THE INDIAN mountain batteries were the most unusual and colourful military units ever formed in the long history of the British Empire. The long campaigns in the North West Frontier Province in which these batteries participated were reminiscent of Kipling’s Gunga Din. The battles were extremely tough with sharp, bloody skirmishes in all variations of temperature. Man and mule struggled alike to maintain a decent foothold on the rocky, snow-clad cliffs, and woe betide the battery that lost a mule. A court of inquiry was invariably convened if a mule died or was injured.
The Journal of the Royal United Services Institute for Defence Studies accurately summed up the characteristics of the mountain Gunners in this apt description: “The Indian mountain artillery was one of those workable anomalies which flourish in the British armed forces… the prospect of real action attracted a collection of adventures, able and eccentric officers, usually with a combination of all three qualities. Some were quite dotty.” Lieutenant Colonel G. S. N. Buckland, DSO, popularly known as ‘Barmy Bill’, was one such legendary moutain Gunner, with a fertile brain and a keen sense of humour.

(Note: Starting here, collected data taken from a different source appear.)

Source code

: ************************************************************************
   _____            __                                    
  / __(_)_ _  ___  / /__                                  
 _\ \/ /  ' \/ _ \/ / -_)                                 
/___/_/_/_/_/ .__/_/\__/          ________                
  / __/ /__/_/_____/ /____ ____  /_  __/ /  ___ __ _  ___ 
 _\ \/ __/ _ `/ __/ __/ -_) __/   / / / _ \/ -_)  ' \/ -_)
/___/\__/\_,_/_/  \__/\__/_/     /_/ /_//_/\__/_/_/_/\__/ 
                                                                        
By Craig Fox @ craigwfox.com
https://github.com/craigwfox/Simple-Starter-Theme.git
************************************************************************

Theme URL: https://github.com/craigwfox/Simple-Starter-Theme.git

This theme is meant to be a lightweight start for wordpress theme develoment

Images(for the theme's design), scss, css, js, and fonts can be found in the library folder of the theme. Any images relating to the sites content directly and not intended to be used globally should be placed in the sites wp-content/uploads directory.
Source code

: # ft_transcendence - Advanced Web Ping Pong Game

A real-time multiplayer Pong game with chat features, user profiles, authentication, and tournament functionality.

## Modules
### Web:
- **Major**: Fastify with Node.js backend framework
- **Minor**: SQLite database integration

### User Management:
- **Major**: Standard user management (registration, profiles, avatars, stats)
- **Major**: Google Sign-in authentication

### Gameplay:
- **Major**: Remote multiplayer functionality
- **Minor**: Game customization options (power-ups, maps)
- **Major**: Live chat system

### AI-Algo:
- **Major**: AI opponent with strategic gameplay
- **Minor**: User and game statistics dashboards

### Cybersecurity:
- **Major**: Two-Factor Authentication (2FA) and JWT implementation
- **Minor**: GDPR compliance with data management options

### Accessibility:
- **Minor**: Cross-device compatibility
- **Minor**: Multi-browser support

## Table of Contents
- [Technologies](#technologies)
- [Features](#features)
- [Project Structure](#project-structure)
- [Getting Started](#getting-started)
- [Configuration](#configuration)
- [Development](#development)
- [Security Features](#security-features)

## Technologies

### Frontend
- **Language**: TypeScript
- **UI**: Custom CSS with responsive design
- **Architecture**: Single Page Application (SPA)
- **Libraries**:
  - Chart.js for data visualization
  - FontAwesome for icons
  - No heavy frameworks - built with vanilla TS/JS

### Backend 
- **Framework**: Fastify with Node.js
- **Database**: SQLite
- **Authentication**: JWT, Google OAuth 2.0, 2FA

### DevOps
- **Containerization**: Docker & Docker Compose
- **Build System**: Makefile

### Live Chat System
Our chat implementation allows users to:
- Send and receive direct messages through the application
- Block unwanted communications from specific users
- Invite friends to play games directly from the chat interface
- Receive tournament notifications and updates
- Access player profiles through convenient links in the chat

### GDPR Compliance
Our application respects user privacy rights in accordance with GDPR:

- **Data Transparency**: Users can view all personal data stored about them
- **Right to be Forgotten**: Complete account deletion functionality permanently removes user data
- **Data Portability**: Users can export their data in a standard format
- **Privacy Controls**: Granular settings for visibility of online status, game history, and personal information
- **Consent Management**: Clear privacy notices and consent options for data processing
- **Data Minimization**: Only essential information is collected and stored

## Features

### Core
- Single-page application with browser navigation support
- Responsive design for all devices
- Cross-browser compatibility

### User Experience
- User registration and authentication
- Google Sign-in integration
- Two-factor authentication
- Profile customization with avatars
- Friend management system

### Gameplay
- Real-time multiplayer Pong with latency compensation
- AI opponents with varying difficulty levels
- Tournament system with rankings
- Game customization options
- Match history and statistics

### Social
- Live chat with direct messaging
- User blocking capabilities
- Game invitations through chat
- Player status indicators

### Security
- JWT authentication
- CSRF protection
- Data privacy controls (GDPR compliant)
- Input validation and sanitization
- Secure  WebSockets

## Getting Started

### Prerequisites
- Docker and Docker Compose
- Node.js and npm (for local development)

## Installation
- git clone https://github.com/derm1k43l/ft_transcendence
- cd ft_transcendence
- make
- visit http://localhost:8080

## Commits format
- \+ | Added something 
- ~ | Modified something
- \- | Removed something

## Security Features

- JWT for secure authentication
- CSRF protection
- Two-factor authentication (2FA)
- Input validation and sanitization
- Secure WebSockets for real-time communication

Tales of Barmy Bill’s exploits are legion, but it was for his astonishing prowess with a catapult that he was most remembered. An orderly was permanently on duty on the balcony outside the Commanding Officer’s office in Kohat. On sighting a bird alighting on the nearby tree, the orderly would rush in to report, Chirriya, Sahib! Barmy Bill would drop every-thing and, stepping out on to the balcony, would knock the bird off its perch with one unerring pellet. On one occasion he is known to have interrupted a telephone conversation with the Brigade Commander while he indulged in his pet pastime.
Barmy Bill kept himself occupied on the many tedious journeys that he had to perform on the Kohat-Thal narrow-gauge railway by practising his skills with his catapult. His favourite target consisted of two men walking one behind the other along a narrow bond (embankment) beside the line. Barmy Bill would strike the man in front upon his hindmost parts with remarkable accuracy. Instinctively the victim turned and, with extreme vigour, proceeded to thrash the man behind him, paying no heed to his protestations of innocence!
Outreaching his own exceptional performances, Barmy Bill reached the peak of his catapulting career on an occasion when Sir John Coleridge, the General Officer Commanding (GOC) Northern Command, gave him a lift in his staff car one morning.
During the long drive, Barmy Bill “engaged” a number of juicy targets out of the window on his side. But, after a time, his sixth sense told him that all was not well. The GOC’s face was covered by a disapproving frown.
Quick-witted that he was, Barmy Bill realised that he had perhaps been behaving rather selfishly and said, “I’m so sorry, sir. How stupid of me! Of course, it’s your turn now.” With this he gave Sir John the catapult and a handful of pellets.